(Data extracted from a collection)
┄┄┄┄┄┄┄┄┄┄┄┄┄┄┄┄┄┄┄┄

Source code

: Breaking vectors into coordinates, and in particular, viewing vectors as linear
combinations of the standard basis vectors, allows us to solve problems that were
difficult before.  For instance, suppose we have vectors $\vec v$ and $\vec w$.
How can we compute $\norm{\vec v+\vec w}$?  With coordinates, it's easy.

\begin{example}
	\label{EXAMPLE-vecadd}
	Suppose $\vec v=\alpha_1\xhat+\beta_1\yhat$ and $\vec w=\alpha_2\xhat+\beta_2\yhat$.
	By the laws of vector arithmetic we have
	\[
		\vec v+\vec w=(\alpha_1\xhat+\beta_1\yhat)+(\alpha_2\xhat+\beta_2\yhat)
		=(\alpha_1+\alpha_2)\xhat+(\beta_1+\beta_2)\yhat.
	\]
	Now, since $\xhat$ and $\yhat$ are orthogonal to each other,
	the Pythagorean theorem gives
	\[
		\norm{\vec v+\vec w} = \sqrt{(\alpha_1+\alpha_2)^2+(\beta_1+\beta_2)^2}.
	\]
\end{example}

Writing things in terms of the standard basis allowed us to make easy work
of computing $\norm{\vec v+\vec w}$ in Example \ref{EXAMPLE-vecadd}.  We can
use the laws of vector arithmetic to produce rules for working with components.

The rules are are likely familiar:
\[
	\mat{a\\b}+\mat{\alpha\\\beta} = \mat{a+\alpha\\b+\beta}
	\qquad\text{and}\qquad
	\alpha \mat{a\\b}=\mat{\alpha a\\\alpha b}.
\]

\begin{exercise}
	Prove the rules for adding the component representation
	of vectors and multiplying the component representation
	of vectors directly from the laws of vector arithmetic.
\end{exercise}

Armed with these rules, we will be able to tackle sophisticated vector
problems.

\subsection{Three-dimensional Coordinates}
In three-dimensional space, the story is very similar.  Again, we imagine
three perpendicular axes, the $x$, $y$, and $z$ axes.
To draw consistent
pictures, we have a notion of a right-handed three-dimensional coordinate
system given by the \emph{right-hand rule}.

┄┄┄┄┄┄┄┄┄┄┄┄┄┄┄┄┄┄┄┄

_Work instruction_
Reproduce the data exactly. All of it is needed.

_Solution to this problem_
Source code

: Breaking vectors into coordinates, and in particular, viewing vectors as linear
combinations of the standard basis vectors, allows us to solve problems that were
difficult before.  For instance, suppose we have vectors $\vec v$ and $\vec w$.
How can we compute $\norm{\vec v+\vec w}$?  With coordinates, it's easy.

\begin{example}
	\label{EXAMPLE-vecadd}
	Suppose $\vec v=\alpha_1\xhat+\beta_1\yhat$ and $\vec w=\alpha_2\xhat+\beta_2\yhat$.
	By the laws of vector arithmetic we have
	\[
		\vec v+\vec w=(\alpha_1\xhat+\beta_1\yhat)+(\alpha_2\xhat+\beta_2\yhat)
		=(\alpha_1+\alpha_2)\xhat+(\beta_1+\beta_2)\yhat.
	\]
	Now, since $\xhat$ and $\yhat$ are orthogonal to each other,
	the Pythagorean theorem gives
	\[
		\norm{\vec v+\vec w} = \sqrt{(\alpha_1+\alpha_2)^2+(\beta_1+\beta_2)^2}.
	\]
\end{example}

Writing things in terms of the standard basis allowed us to make easy work
of computing $\norm{\vec v+\vec w}$ in Example \ref{EXAMPLE-vecadd}.  We can
use the laws of vector arithmetic to produce rules for working with components.

The rules are are likely familiar:
\[
	\mat{a\\b}+\mat{\alpha\\\beta} = \mat{a+\alpha\\b+\beta}
	\qquad\text{and}\qquad
	\alpha \mat{a\\b}=\mat{\alpha a\\\alpha b}.
\]

\begin{exercise}
	Prove the rules for adding the component representation
	of vectors and multiplying the component representation
	of vectors directly from the laws of vector arithmetic.
\end{exercise}

Armed with these rules, we will be able to tackle sophisticated vector
problems.

\subsection{Three-dimensional Coordinates}
In three-dimensional space, the story is very similar.  Again, we imagine
three perpendicular axes, the $x$, $y$, and $z$ axes.
To draw consistent
pictures, we have a notion of a right-handed three-dimensional coordinate
system given by the \emph{right-hand rule}.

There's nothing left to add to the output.